Aim of the task:
Print the records exactly as written, and let no picture into the answer.

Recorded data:
----------------------------------------

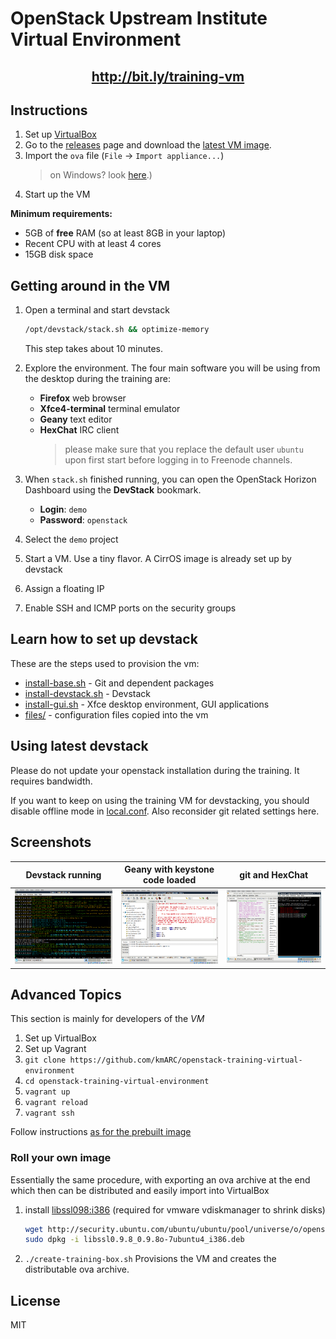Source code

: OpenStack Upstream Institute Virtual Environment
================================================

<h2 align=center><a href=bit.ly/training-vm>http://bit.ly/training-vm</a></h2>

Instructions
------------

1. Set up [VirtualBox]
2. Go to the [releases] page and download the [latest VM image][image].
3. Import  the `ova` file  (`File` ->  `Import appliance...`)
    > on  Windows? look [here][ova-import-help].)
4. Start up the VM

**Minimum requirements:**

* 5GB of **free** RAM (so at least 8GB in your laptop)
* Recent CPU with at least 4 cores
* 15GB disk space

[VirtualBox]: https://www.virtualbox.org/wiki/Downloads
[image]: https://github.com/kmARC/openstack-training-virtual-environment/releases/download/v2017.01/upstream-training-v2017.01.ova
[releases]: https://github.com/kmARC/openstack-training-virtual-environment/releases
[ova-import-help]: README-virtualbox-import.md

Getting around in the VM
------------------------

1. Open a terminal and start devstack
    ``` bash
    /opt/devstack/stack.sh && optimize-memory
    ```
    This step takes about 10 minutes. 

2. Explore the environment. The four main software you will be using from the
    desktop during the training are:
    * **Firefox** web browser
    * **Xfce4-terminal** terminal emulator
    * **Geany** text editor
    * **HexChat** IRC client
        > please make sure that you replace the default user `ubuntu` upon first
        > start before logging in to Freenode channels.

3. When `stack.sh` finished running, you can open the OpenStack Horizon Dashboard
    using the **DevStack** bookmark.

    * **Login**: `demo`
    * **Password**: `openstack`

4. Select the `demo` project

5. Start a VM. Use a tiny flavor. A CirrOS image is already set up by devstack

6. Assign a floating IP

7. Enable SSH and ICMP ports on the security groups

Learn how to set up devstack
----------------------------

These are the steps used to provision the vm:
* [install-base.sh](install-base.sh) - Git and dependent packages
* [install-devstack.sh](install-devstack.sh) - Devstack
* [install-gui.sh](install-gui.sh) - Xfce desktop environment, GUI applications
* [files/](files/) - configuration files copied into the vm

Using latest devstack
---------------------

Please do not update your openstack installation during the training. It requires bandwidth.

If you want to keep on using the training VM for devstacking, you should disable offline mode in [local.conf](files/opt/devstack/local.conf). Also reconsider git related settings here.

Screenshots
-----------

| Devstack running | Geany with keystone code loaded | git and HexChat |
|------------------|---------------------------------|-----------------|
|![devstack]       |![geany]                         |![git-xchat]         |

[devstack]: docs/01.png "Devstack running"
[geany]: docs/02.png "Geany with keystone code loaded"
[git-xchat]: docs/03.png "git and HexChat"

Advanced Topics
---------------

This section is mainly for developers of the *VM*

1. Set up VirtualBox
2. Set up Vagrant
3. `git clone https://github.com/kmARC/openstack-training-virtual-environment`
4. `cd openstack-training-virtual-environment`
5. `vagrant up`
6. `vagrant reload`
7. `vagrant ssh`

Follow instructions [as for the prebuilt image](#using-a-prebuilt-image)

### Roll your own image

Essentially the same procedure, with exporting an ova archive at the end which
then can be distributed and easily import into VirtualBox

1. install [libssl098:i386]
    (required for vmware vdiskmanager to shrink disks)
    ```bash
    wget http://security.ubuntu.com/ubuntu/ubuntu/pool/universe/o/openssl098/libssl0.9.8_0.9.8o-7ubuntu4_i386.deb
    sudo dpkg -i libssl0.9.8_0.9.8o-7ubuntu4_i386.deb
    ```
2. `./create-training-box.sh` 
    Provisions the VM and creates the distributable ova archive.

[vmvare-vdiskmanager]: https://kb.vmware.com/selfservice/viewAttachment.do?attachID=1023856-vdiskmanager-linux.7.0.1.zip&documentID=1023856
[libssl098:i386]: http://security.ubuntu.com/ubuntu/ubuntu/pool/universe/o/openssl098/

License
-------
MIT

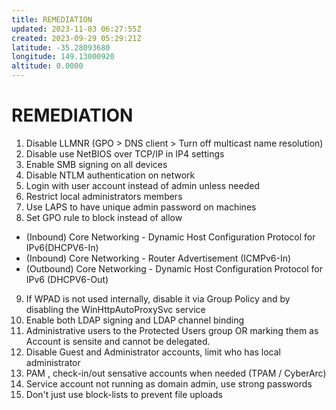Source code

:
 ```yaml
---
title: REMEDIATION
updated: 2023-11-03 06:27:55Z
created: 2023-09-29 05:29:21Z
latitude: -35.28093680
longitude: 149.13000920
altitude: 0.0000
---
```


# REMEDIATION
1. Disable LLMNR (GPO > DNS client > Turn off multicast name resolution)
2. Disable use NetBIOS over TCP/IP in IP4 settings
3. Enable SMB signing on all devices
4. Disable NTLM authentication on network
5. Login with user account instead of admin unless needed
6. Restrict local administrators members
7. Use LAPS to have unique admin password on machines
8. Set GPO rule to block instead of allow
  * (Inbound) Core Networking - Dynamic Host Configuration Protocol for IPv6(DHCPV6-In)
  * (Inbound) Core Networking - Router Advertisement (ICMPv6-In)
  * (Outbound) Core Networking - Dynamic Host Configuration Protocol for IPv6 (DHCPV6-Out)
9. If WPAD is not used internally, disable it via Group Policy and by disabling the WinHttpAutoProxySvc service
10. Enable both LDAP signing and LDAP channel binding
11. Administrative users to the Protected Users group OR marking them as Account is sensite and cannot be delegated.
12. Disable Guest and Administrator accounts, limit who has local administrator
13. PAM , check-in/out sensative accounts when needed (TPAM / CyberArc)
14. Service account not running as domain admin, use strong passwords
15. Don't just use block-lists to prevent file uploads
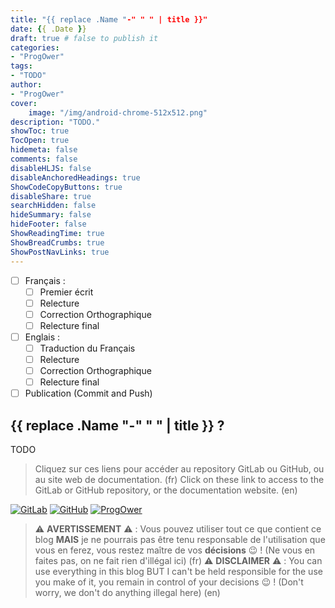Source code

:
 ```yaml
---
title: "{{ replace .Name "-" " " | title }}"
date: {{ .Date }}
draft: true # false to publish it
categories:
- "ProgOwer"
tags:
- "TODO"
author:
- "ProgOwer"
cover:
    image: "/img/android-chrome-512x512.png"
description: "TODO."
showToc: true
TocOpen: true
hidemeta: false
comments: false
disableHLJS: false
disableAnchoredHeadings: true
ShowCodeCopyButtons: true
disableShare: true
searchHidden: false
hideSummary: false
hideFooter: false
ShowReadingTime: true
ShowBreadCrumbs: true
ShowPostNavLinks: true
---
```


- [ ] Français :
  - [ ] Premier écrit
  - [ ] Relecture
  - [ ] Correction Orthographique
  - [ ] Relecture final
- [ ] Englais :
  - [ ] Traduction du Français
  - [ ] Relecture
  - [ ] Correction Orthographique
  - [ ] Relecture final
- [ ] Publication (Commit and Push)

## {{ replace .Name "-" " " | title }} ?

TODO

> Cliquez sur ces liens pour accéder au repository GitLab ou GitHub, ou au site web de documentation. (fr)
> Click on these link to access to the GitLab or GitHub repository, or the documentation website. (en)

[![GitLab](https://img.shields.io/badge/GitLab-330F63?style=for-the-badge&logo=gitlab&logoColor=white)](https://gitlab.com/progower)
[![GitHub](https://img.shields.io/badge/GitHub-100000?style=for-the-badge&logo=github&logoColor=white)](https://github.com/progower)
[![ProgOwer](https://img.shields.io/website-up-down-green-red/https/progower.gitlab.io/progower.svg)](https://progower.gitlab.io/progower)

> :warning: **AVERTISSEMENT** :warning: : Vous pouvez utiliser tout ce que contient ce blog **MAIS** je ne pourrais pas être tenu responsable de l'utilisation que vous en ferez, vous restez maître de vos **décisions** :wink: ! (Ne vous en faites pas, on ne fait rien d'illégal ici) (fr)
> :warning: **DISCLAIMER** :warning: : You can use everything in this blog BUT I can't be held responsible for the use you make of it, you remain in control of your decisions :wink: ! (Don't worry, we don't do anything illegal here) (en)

----------------------------------------

Solution:
Source code

: OpenStack Upstream Institute Virtual Environment
================================================

<h2 align=center><a href=bit.ly/training-vm>http://bit.ly/training-vm</a></h2>

Instructions
------------

1. Set up [VirtualBox]
2. Go to the [releases] page and download the [latest VM image][image].
3. Import  the `ova` file  (`File` ->  `Import appliance...`)
    > on  Windows? look [here][ova-import-help].)
4. Start up the VM

**Minimum requirements:**

* 5GB of **free** RAM (so at least 8GB in your laptop)
* Recent CPU with at least 4 cores
* 15GB disk space

[VirtualBox]: https://www.virtualbox.org/wiki/Downloads
[image]: https://github.com/kmARC/openstack-training-virtual-environment/releases/download/v2017.01/upstream-training-v2017.01.ova
[releases]: https://github.com/kmARC/openstack-training-virtual-environment/releases
[ova-import-help]: README-virtualbox-import.md

Getting around in the VM
------------------------

1. Open a terminal and start devstack
    ``` bash
    /opt/devstack/stack.sh && optimize-memory
    ```
    This step takes about 10 minutes. 

2. Explore the environment. The four main software you will be using from the
    desktop during the training are:
    * **Firefox** web browser
    * **Xfce4-terminal** terminal emulator
    * **Geany** text editor
    * **HexChat** IRC client
        > please make sure that you replace the default user `ubuntu` upon first
        > start before logging in to Freenode channels.

3. When `stack.sh` finished running, you can open the OpenStack Horizon Dashboard
    using the **DevStack** bookmark.

    * **Login**: `demo`
    * **Password**: `openstack`

4. Select the `demo` project

5. Start a VM. Use a tiny flavor. A CirrOS image is already set up by devstack

6. Assign a floating IP

7. Enable SSH and ICMP ports on the security groups

Learn how to set up devstack
----------------------------

These are the steps used to provision the vm:
* [install-base.sh](install-base.sh) - Git and dependent packages
* [install-devstack.sh](install-devstack.sh) - Devstack
* [install-gui.sh](install-gui.sh) - Xfce desktop environment, GUI applications
* [files/](files/) - configuration files copied into the vm

Using latest devstack
---------------------

Please do not update your openstack installation during the training. It requires bandwidth.

If you want to keep on using the training VM for devstacking, you should disable offline mode in [local.conf](files/opt/devstack/local.conf). Also reconsider git related settings here.

Screenshots
-----------

| Devstack running | Geany with keystone code loaded | git and HexChat |
|------------------|---------------------------------|-----------------|
|![devstack]       |![geany]                         |![git-xchat]         |

[devstack]: docs/01.png "Devstack running"
[geany]: docs/02.png "Geany with keystone code loaded"
[git-xchat]: docs/03.png "git and HexChat"

Advanced Topics
---------------

This section is mainly for developers of the *VM*

1. Set up VirtualBox
2. Set up Vagrant
3. `git clone https://github.com/kmARC/openstack-training-virtual-environment`
4. `cd openstack-training-virtual-environment`
5. `vagrant up`
6. `vagrant reload`
7. `vagrant ssh`

Follow instructions [as for the prebuilt image](#using-a-prebuilt-image)

### Roll your own image

Essentially the same procedure, with exporting an ova archive at the end which
then can be distributed and easily import into VirtualBox

1. install [libssl098:i386]
    (required for vmware vdiskmanager to shrink disks)
    ```bash
    wget http://security.ubuntu.com/ubuntu/ubuntu/pool/universe/o/openssl098/libssl0.9.8_0.9.8o-7ubuntu4_i386.deb
    sudo dpkg -i libssl0.9.8_0.9.8o-7ubuntu4_i386.deb
    ```
2. `./create-training-box.sh` 
    Provisions the VM and creates the distributable ova archive.

[vmvare-vdiskmanager]: https://kb.vmware.com/selfservice/viewAttachment.do?attachID=1023856-vdiskmanager-linux.7.0.1.zip&documentID=1023856
[libssl098:i386]: http://security.ubuntu.com/ubuntu/ubuntu/pool/universe/o/openssl098/

License
-------
MIT

Source code

:
 ```yaml
---
title: REMEDIATION
updated: 2023-11-03 06:27:55Z
created: 2023-09-29 05:29:21Z
latitude: -35.28093680
longitude: 149.13000920
altitude: 0.0000
---
```


# REMEDIATION
1. Disable LLMNR (GPO > DNS client > Turn off multicast name resolution)
2. Disable use NetBIOS over TCP/IP in IP4 settings
3. Enable SMB signing on all devices
4. Disable NTLM authentication on network
5. Login with user account instead of admin unless needed
6. Restrict local administrators members
7. Use LAPS to have unique admin password on machines
8. Set GPO rule to block instead of allow
  * (Inbound) Core Networking - Dynamic Host Configuration Protocol for IPv6(DHCPV6-In)
  * (Inbound) Core Networking - Router Advertisement (ICMPv6-In)
  * (Outbound) Core Networking - Dynamic Host Configuration Protocol for IPv6 (DHCPV6-Out)
9. If WPAD is not used internally, disable it via Group Policy and by disabling the WinHttpAutoProxySvc service
10. Enable both LDAP signing and LDAP channel binding
11. Administrative users to the Protected Users group OR marking them as Account is sensite and cannot be delegated.
12. Disable Guest and Administrator accounts, limit who has local administrator
13. PAM , check-in/out sensative accounts when needed (TPAM / CyberArc)
14. Service account not running as domain admin, use strong passwords
15. Don't just use block-lists to prevent file uploads
Source code

:
 ```yaml
---
title: "{{ replace .Name "-" " " | title }}"
date: {{ .Date }}
draft: true # false to publish it
categories:
- "ProgOwer"
tags:
- "TODO"
author:
- "ProgOwer"
cover:
    image: "/img/android-chrome-512x512.png"
description: "TODO."
showToc: true
TocOpen: true
hidemeta: false
comments: false
disableHLJS: false
disableAnchoredHeadings: true
ShowCodeCopyButtons: true
disableShare: true
searchHidden: false
hideSummary: false
hideFooter: false
ShowReadingTime: true
ShowBreadCrumbs: true
ShowPostNavLinks: true
---
```


- [ ] Français :
  - [ ] Premier écrit
  - [ ] Relecture
  - [ ] Correction Orthographique
  - [ ] Relecture final
- [ ] Englais :
  - [ ] Traduction du Français
  - [ ] Relecture
  - [ ] Correction Orthographique
  - [ ] Relecture final
- [ ] Publication (Commit and Push)

## {{ replace .Name "-" " " | title }} ?

TODO

> Cliquez sur ces liens pour accéder au repository GitLab ou GitHub, ou au site web de documentation. (fr)
> Click on these link to access to the GitLab or GitHub repository, or the documentation website. (en)

[![GitLab](https://img.shields.io/badge/GitLab-330F63?style=for-the-badge&logo=gitlab&logoColor=white)](https://gitlab.com/progower)
[![GitHub](https://img.shields.io/badge/GitHub-100000?style=for-the-badge&logo=github&logoColor=white)](https://github.com/progower)
[![ProgOwer](https://img.shields.io/website-up-down-green-red/https/progower.gitlab.io/progower.svg)](https://progower.gitlab.io/progower)

> :warning: **AVERTISSEMENT** :warning: : Vous pouvez utiliser tout ce que contient ce blog **MAIS** je ne pourrais pas être tenu responsable de l'utilisation que vous en ferez, vous restez maître de vos **décisions** :wink: ! (Ne vous en faites pas, on ne fait rien d'illégal ici) (fr)
> :warning: **DISCLAIMER** :warning: : You can use everything in this blog BUT I can't be held responsible for the use you make of it, you remain in control of your decisions :wink: ! (Don't worry, we don't do anything illegal here) (en)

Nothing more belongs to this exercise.